Barry Diller has won the courtroom battle against Liberty Media and John Malone: ” The court concludes that Liberty has failed to demonstrate that Diller has breached or threatened to breach any contractual duty he owes to Liberty.” Translation: Barry can go back to his plans to bust up IAC (IACI) into five pieces.
The 79-page ruling from Delaware Chancery Court is below. As expected, it’s pretty effective Ambien, though we did like these two bits:
John Malone doesn’t love Greg Maffei so much : “It appears from the evidence that at least some people at Liberty subsequently formed the view that… Liberty could remove Diller as CEO and reassert control over its IAC shares. According to the evidence presented at trial, [Liberty CEO Greg] Maffei was the primary advocate of this position; Malone, in both his deposition and at trial, described the theory as “a stupid thing to litigate,” the result of “brain damage,” and “[in]consistent with what I’d been saying to the world for 10 years.”
Neither does Barry Diller: Maffei arranged for an October 8, 2007 meeting between Malone and a Wall Street Journal reporter.
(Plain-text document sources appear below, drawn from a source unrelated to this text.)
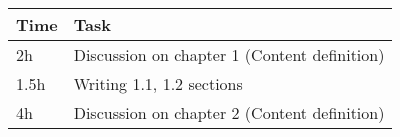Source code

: \begin{center}
    {\renewcommand{\arraystretch}{2}%
    \begin{tabular}{L{2cm}L{12cm}}
        \hline
        \textbf{Time} & \textbf{Task} \\
        \hline
        2h & Discussion on chapter 1 (Content definition) \\
        \hline
        1.5h & Writing 1.1, 1.2 sections \\
        \hline
        4h & Discussion on chapter 2 (Content definition) \\
        \hline
    \end{tabular}}
\end{center}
Maffei and the reporter flew on a company plane from New York to Liberty’s headquarters in Denver for the interview. Although the parties dispute what Maffei and Malone told the reporter, the end result is indisputable–the October 27 issue of the Journal carried a story announcing Diller and Malone’s “divorce.” Malone was quoted as saying that, while once there had been a market premium attributable to Diller’s management, now there was a “Barry discount.” The article ended with references to Maffei’s position that Liberty might be able to revoke Diller’s proxy, and Maffei’s comment that the status of the proxy much depended on whether “‘a bus gets’ Mr. Diller.”